Выбрать главу

Ирена придвинула к окну столик, на котором стоял ящик с красками, и с сосредоточенным видом принялась подправлять на куске голубого атласа букет роскошных цветов. То были хризантемы, раскрывшие, словно для мистических поцелуев, белоснежные и огненные лепестки. Глубокая тишина царила в доме, и лишь спустя долгое время из дальних комнат донесся звон стекла и фарфора, а показавшийся в дверях кабинета лакей доложил, что завтрак подан. Ирена подняла голову, склоненную над работой.

— Доложи панне Каролине и мисс Мэри, что ни мама, ни я не выйдем к столу.

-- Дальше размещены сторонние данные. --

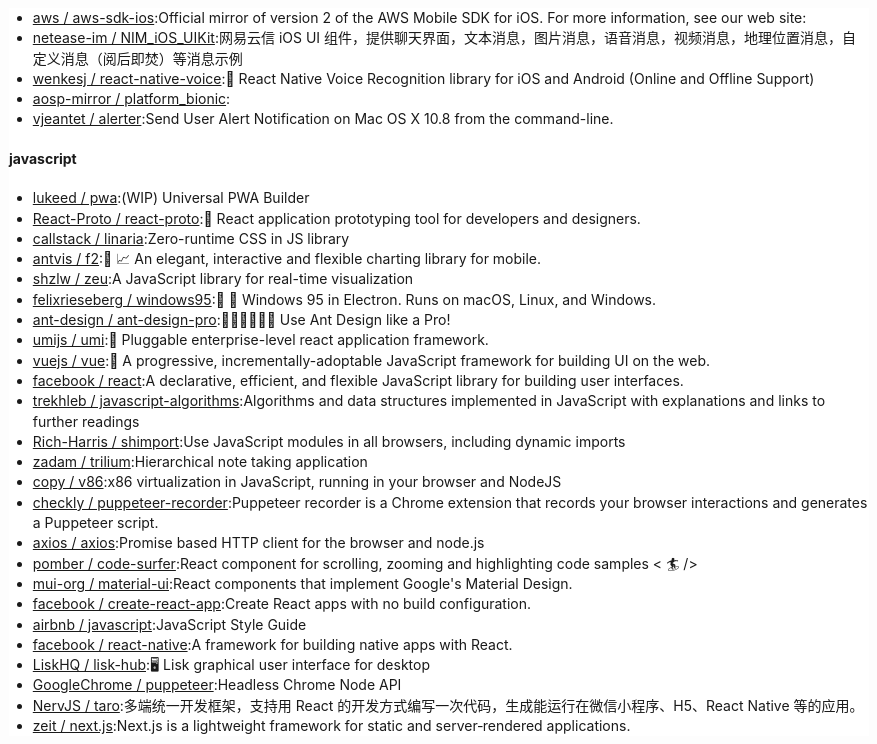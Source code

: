 * [aws / aws-sdk-ios](https://github.com/aws/aws-sdk-ios):Official mirror of version 2 of the AWS Mobile SDK for iOS. For more information, see our web site:
* [netease-im / NIM_iOS_UIKit](https://github.com/netease-im/NIM_iOS_UIKit):网易云信 iOS UI 组件，提供聊天界面，文本消息，图片消息，语音消息，视频消息，地理位置消息，自定义消息（阅后即焚）等消息示例
* [wenkesj / react-native-voice](https://github.com/wenkesj/react-native-voice):🎤 React Native Voice Recognition library for iOS and Android (Online and Offline Support)
* [aosp-mirror / platform_bionic](https://github.com/aosp-mirror/platform_bionic):
* [vjeantet / alerter](https://github.com/vjeantet/alerter):Send User Alert Notification on Mac OS X 10.8 from the command-line.

#### javascript
* [lukeed / pwa](https://github.com/lukeed/pwa):(WIP) Universal PWA Builder
* [React-Proto / react-proto](https://github.com/React-Proto/react-proto):🎨 React application prototyping tool for developers and designers.
* [callstack / linaria](https://github.com/callstack/linaria):Zero-runtime CSS in JS library
* [antvis / f2](https://github.com/antvis/f2):📱 📈 An elegant, interactive and flexible charting library for mobile.
* [shzlw / zeu](https://github.com/shzlw/zeu):A JavaScript library for real-time visualization
* [felixrieseberg / windows95](https://github.com/felixrieseberg/windows95):💩 🚀 Windows 95 in Electron. Runs on macOS, Linux, and Windows.
* [ant-design / ant-design-pro](https://github.com/ant-design/ant-design-pro):👨🏻‍💻👩🏻‍💻 Use Ant Design like a Pro!
* [umijs / umi](https://github.com/umijs/umi):🌋 Pluggable enterprise-level react application framework.
* [vuejs / vue](https://github.com/vuejs/vue):🖖 A progressive, incrementally-adoptable JavaScript framework for building UI on the web.
* [facebook / react](https://github.com/facebook/react):A declarative, efficient, and flexible JavaScript library for building user interfaces.
* [trekhleb / javascript-algorithms](https://github.com/trekhleb/javascript-algorithms):Algorithms and data structures implemented in JavaScript with explanations and links to further readings
* [Rich-Harris / shimport](https://github.com/Rich-Harris/shimport):Use JavaScript modules in all browsers, including dynamic imports
* [zadam / trilium](https://github.com/zadam/trilium):Hierarchical note taking application
* [copy / v86](https://github.com/copy/v86):x86 virtualization in JavaScript, running in your browser and NodeJS
* [checkly / puppeteer-recorder](https://github.com/checkly/puppeteer-recorder):Puppeteer recorder is a Chrome extension that records your browser interactions and generates a Puppeteer script.
* [axios / axios](https://github.com/axios/axios):Promise based HTTP client for the browser and node.js
* [pomber / code-surfer](https://github.com/pomber/code-surfer):React component for scrolling, zooming and highlighting code samples < 🏄 />
* [mui-org / material-ui](https://github.com/mui-org/material-ui):React components that implement Google's Material Design.
* [facebook / create-react-app](https://github.com/facebook/create-react-app):Create React apps with no build configuration.
* [airbnb / javascript](https://github.com/airbnb/javascript):JavaScript Style Guide
* [facebook / react-native](https://github.com/facebook/react-native):A framework for building native apps with React.
* [LiskHQ / lisk-hub](https://github.com/LiskHQ/lisk-hub):🖥 Lisk graphical user interface for desktop
* [GoogleChrome / puppeteer](https://github.com/GoogleChrome/puppeteer):Headless Chrome Node API
* [NervJS / taro](https://github.com/NervJS/taro):多端统一开发框架，支持用 React 的开发方式编写一次代码，生成能运行在微信小程序、H5、React Native 等的应用。
* [zeit / next.js](https://github.com/zeit/next.js):Next.js is a lightweight framework for static and server‑rendered applications.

Она приказала также принести две чашки бульона и сухари, а через минуту с чашкой в руке подошла к закрытой двери кабинета матери.

— Можно войти?

Ирена приложила ухо к дверям: ответа не было. Веки ее тревожно затрепетали; она повторила вопрос, прибавив:

— Ты разрешишь, мамочка?..

— Войди, Ира! — отозвался голос из-за двери.

Мальвина лежала на постели, облитая поблескивающей волной шелкового платья. Ирена вошла. Поставив возле постели бульон и сухари, она тихо скользнула по комнате и спустила шторы на окнах. Мягкий полумрак наполнил комнату.

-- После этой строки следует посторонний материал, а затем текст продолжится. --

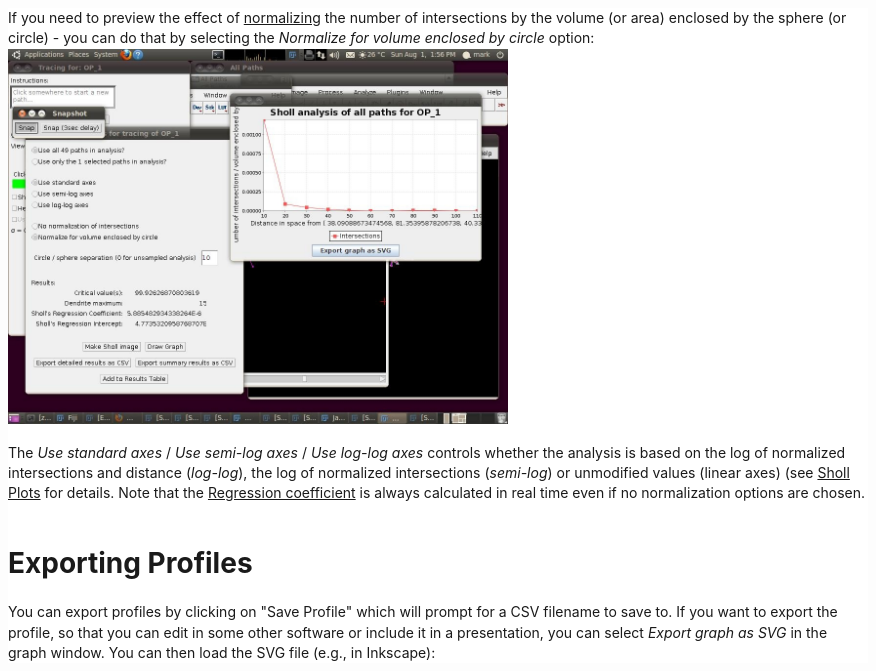 If you need to preview the effect of [normalizing](/plugins/sholl-analysis#methodstable) the number of intersections by the volume (or area) enclosed by the sphere (or circle) - you can do that by selecting the *Normalize for volume enclosed by circle* option: <img src="/media/plugins/simple-neurite-tracer/sholl-analysis-8.jpg" title="fig:" width="500" />

The *Use standard axes* / *Use semi-log axes* / *Use log-log axes* controls whether the analysis is based on the log of normalized intersections and distance (*log-log*), the log of normalized intersections (*semi-log*) or unmodified values (linear axes) (see [Sholl Plots](/plugins/sholl-analysis#sholl-plots) for details. Note that the [Regression coefficient](/plugins/sholl-analysis#sholldecay) is always calculated in real time even if no normalization options are chosen.

# Exporting Profiles

You can export profiles by clicking on "Save Profile" which will prompt for a CSV filename to save to. If you want to export the profile, so that you can edit in some other software or include it in a presentation, you can select *Export graph as SVG* in the graph window. You can then load the SVG file (e.g., in Inkscape):

<div style="width:800px">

— Так будет лучше. Когда болит голова, свет раздражает.

Ирена встала у постели.

— И в этих ботинках ты не уснешь ни за что на свете, а если не поспишь несколько часов, мигрень не пройдет.

Прежде чем она успела договорить, ее худощавые руки уже сменили узкую обувь Мальвины просторной и мягкой. Она снова склонилась к матери и одним движением расстегнула крючки на лифе ее платья.

— Теперь тебе будет легче.

Ирена стояла, опустив руки и улыбаясь. Несмотря на модное платье и причудливую прическу, в ней было теперь что-то от сестры милосердия, терпеливой и осторожной.

— А сейчас, мамочка, — с улыбкой проговорила она, — будь маленькой обжорой: выпей бульон и съешь сухарик, а я пойду писать свои хризантемы.

Она уже была у двери, когда мать окликнула ее:

— Ира!

— Что, мама?

Две руки протянулись к ней и обвили ее шею, а горячие губы обожгли ее лоб и лицо, осыпая их поцелуями. Ирена прильнула губами ко лбу и к рукам матери, но лишь на несколько мгновений, затем мягким движением высвободилась из ее объятий и, встав поодаль, сказала:

— Не волнуйся, мама, это может усилить мигрень.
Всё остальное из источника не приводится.